05 February 2008

four frenchmen and mango juice

Seven in the morning on mangalwar [Tuesday] and I'm holding hands and
pretending to drink mango – out of season – juice with a bunch of
Frenchmen and natives I've met barely to never and cracking up on into
yogic pieces and of course how do I get here or anywhere.

Apologies for using a product which automatically capitalizes some
words. It's what I'm choosing to let Be for the moment.

The answer of course is a thousand dollars bicycle with 27 gears, a
built-in dynamo to power lights and charge batteries, seamless
shifters and perfect balance. Alongside, naturally, four Frenchmen
from France (which country?) a head and shoulder taller than every
Indian except their guide, an overwhelming Parisian Gujarati
Mountaineer who grew up between the Himalayas and the Alps and is as
mountainous a personality as his homes.
These four brothers (who aren't, in the western sense) have ridden
their bicycles – and yesterday took turns riding mine for a bit – from
France. To here. Ahmedabad. Almost 9000 km. I saw it on their gadgets.
Through Europe, Western and Eastern, through the Balkans and the
Hellenes and Turkey and Iran. They missed a visa for Pakistan and flew
from Dubai to Bombay, and have continued here, and will go onwards to
China. China. France. China.
Somehow they ended up at the Seva Café (the Ahmedabad Bigode, if you
remember) while I was there cooking on Sunday, and as such (being the
only Francophile and Francophone I know of here) I became the
unofficial Manav Sadhana tour guide. Which is different than spending
all day writing a book I should have finished months ago, but pretty
damn cool.
They are going to, in China, the world's first sustainable city, or
so it claims, Dong Tan, which produces more energy (and carrots?) than
it consumes. And will take either the Trans Europe or Trans Siberian
Express back (mostly) home, I can't be sure.

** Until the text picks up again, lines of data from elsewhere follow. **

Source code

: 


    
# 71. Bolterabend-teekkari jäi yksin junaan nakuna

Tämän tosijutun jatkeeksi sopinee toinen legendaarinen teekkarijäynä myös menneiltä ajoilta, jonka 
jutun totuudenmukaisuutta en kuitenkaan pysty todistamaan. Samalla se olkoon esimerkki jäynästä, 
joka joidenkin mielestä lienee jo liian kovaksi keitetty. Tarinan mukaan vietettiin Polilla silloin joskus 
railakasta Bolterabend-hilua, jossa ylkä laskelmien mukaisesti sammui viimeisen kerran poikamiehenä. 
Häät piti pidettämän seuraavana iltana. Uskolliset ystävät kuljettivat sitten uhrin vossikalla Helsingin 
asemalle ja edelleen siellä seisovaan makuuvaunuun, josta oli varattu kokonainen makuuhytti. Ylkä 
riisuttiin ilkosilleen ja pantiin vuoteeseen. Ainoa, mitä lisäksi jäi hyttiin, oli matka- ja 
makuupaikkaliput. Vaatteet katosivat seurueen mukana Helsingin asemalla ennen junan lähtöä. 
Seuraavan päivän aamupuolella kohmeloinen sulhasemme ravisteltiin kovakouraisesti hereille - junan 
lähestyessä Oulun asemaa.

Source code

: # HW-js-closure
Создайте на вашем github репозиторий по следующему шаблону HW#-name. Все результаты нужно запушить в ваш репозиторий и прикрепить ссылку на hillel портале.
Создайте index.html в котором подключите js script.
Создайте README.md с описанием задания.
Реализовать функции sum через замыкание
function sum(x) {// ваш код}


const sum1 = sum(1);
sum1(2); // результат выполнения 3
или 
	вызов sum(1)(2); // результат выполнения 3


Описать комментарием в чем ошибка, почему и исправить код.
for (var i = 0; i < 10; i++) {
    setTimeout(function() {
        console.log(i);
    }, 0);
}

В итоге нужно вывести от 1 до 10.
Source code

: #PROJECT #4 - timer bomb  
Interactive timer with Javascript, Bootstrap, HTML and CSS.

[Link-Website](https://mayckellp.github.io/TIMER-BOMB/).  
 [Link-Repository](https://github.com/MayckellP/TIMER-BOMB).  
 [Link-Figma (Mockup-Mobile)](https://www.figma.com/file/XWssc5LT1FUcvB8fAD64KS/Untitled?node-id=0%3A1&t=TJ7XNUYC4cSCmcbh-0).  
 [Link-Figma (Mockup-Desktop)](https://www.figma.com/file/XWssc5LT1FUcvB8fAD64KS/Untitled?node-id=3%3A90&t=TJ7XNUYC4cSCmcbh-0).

We met a man Manav [humanity] a few days ago who is lovingkindness
and passiveacceptance incarnate in a rare male form. He is a quiet
hero, humble in means and attitude, studying yoga, naturopathy, and
ayurveda for the last eight years.
Yesterday we spent the evening, with Manav and Jayeshbhai in the
lead, giving intense full body massages to these French cyclicsts in
their culottes as – of course, it's India – a room full of Indian men
looked on with idle chit-chat in the background. This guy Manav would
leap onto the bed, straddling a Frenchman, to use all of his weight in
massaging the brother's back. It was an awesome and comic sight.
So I don't know, this is what I'm doing. It's like this, different every day.
This morning for the third time in my short but eventful life we had
a laughing circle, mouth-closed post-yoga hand-holding circle of five
serious skinny bigode-d Indian men, three goofy French cyclicsts, and
myself, some lost cocktail of language and culture and totally at
peace. A around of mirthful laughing as meditation, another, and then
Manav stops everything to ask the Frenchmen

"Do you like Juice"
baahh, oui.
"Mango?"
je suppose

Nodding, Manav holds out a fist as a cup and holds another hand
higher, a big thumbs down as a pitcher, pours twice into the cup – we
all follow along – and vigorously slams the cup back to his tilted
head and breaks into deep belly meditation, er, laughter.

"Okay! Okay! Again!"
And this time with gusto…

So that's the morning in Ahmedabad. Talking about partnership and the
race card, can you image what it must be like to be Four French Guys
riding through Asia? I got a bit of a glimpse yesterday during the 10
km from Ahmedabad to this retreat center at Sughad… they are more
popular than cigarettes, surrounded by a hanging smoke of smiles and
questions, motorcycles slowing on the road to chat and ask YOUR
COUNTRY everyone smiling and waving likes it's the NY marathon or the
end of the war.

The 30 minutes we road together was like a 22 km / hour parade (I had
a gadget! I could tell) and I felt, truly felt, how wonderful, how
truly wonderful, it would be not to be alone.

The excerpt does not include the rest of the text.